Copy nothing from the entries below except the lines from the one containing "June and July." through the one containing "[link to base map](basemap\bcac.jpg)", and copy those exactly.

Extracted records
○ ○ ○ ○ ○ ○ ○
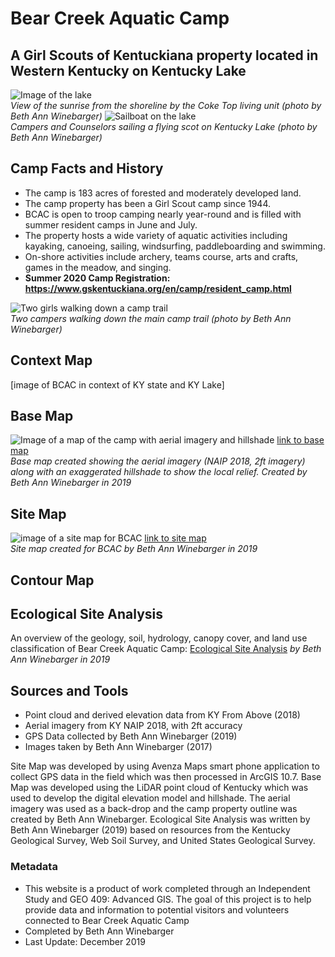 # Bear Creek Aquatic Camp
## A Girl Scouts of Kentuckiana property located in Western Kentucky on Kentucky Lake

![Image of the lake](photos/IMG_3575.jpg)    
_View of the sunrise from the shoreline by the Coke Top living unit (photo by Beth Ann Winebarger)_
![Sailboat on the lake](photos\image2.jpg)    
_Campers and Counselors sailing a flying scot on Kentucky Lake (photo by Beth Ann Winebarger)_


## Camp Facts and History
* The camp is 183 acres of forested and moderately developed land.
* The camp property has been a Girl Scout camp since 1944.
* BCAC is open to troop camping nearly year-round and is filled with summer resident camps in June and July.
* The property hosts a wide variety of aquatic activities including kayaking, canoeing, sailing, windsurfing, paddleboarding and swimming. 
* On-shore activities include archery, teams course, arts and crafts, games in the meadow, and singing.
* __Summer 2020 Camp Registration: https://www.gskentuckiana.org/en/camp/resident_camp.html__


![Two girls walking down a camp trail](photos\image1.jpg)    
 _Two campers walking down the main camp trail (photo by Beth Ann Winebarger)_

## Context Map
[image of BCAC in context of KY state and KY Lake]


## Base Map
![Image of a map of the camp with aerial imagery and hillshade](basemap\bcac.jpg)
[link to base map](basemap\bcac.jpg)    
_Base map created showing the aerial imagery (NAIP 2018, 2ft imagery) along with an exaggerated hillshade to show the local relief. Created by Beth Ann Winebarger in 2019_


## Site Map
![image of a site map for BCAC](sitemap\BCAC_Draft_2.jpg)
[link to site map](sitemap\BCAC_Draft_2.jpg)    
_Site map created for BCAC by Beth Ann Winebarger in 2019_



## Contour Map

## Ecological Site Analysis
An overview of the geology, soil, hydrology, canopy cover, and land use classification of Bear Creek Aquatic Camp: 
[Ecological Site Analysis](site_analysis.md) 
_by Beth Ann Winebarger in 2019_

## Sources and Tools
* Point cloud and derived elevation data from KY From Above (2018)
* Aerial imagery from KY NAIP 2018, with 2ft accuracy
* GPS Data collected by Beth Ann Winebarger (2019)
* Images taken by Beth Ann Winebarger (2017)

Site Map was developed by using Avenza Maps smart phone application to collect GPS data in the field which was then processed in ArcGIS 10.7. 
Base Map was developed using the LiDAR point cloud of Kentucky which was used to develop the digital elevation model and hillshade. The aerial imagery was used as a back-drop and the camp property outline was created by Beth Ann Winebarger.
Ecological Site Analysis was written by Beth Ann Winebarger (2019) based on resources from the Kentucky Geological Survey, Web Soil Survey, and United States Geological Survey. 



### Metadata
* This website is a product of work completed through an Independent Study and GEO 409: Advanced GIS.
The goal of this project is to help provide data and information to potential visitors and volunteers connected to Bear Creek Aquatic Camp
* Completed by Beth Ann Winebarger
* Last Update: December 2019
○ ○ ○ ○ ○ ○ ○
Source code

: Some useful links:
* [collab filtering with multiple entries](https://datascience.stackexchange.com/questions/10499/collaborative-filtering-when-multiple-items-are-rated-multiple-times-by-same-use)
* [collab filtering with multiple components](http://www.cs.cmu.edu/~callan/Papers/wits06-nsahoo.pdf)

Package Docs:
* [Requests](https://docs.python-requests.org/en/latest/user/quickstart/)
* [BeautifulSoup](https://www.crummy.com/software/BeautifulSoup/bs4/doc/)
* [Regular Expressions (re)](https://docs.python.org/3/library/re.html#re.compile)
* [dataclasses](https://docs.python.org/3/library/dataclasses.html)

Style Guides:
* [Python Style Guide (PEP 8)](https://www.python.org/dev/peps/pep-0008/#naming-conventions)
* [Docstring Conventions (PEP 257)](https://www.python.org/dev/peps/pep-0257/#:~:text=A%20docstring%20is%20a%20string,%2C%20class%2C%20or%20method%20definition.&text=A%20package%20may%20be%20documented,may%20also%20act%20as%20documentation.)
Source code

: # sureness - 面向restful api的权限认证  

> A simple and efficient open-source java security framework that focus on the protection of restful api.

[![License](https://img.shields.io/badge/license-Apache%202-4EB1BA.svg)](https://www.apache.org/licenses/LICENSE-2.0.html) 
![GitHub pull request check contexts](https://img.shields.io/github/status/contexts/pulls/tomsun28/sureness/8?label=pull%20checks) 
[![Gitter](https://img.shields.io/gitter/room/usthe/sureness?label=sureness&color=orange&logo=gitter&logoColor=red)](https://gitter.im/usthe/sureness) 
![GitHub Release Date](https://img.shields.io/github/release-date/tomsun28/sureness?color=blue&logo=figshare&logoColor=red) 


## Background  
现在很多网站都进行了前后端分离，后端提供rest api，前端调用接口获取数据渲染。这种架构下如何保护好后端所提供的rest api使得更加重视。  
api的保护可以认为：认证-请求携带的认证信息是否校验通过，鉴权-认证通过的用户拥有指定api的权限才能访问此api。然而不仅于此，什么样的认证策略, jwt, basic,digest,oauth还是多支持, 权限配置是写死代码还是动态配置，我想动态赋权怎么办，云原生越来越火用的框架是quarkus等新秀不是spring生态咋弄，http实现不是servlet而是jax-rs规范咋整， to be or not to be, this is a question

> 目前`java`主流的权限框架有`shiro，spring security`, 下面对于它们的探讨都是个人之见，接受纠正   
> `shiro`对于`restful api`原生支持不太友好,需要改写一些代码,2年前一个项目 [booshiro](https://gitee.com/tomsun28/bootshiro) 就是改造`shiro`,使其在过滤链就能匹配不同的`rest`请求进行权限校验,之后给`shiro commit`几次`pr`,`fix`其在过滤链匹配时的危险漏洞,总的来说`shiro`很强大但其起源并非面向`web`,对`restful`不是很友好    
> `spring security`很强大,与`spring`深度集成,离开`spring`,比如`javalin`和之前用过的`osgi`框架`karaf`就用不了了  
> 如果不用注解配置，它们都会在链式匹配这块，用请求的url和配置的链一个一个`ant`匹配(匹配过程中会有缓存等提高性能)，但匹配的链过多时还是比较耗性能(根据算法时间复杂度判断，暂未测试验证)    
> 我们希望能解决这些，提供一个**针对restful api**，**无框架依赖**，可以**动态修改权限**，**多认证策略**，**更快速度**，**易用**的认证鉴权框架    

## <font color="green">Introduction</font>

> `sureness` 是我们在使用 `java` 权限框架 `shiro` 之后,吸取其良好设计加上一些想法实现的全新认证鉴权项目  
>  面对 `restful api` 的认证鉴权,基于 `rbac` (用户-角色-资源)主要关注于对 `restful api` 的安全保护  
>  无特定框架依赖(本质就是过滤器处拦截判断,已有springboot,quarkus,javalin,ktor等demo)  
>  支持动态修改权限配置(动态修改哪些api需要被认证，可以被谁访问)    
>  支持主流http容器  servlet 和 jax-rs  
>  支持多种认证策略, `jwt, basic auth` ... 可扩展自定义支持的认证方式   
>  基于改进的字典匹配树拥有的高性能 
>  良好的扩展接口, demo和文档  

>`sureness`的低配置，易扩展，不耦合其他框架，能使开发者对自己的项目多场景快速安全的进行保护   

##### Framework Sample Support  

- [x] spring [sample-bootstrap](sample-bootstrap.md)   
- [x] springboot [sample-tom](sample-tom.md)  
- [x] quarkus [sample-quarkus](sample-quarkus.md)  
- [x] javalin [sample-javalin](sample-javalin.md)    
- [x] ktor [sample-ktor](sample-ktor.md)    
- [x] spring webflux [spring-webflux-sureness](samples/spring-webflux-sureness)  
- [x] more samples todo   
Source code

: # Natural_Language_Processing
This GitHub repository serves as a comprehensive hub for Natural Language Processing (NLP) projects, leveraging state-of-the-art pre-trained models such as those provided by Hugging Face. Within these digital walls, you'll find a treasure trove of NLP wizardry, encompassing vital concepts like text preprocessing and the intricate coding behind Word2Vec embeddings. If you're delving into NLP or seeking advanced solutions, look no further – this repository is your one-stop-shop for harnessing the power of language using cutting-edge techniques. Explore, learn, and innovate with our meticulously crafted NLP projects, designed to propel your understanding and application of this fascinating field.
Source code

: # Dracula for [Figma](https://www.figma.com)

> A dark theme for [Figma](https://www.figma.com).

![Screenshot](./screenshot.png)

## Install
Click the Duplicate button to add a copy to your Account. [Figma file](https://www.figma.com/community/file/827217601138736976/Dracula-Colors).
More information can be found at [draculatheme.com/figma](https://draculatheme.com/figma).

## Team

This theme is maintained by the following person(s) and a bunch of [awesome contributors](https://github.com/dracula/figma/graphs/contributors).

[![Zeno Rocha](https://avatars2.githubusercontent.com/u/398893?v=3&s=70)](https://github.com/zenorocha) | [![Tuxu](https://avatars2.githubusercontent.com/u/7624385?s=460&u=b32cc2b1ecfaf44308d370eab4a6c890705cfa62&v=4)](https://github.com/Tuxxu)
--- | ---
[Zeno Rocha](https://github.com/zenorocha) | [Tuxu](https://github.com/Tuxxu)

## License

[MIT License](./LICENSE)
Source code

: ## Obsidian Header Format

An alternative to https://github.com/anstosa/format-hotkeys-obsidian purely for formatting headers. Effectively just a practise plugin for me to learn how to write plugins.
○ ○ ○ ○ ○ ○ ○
RESPONSE FOR THIS EXERCISE
* BCAC is open to troop camping nearly year-round and is filled with summer resident camps in June and July.
* The property hosts a wide variety of aquatic activities including kayaking, canoeing, sailing, windsurfing, paddleboarding and swimming. 
* On-shore activities include archery, teams course, arts and crafts, games in the meadow, and singing.
* __Summer 2020 Camp Registration: https://www.gskentuckiana.org/en/camp/resident_camp.html__


![Two girls walking down a camp trail](photos\image1.jpg)    
 _Two campers walking down the main camp trail (photo by Beth Ann Winebarger)_

## Context Map
[image of BCAC in context of KY state and KY Lake]


## Base Map
![Image of a map of the camp with aerial imagery and hillshade](basemap\bcac.jpg)
[link to base map](basemap\bcac.jpg)    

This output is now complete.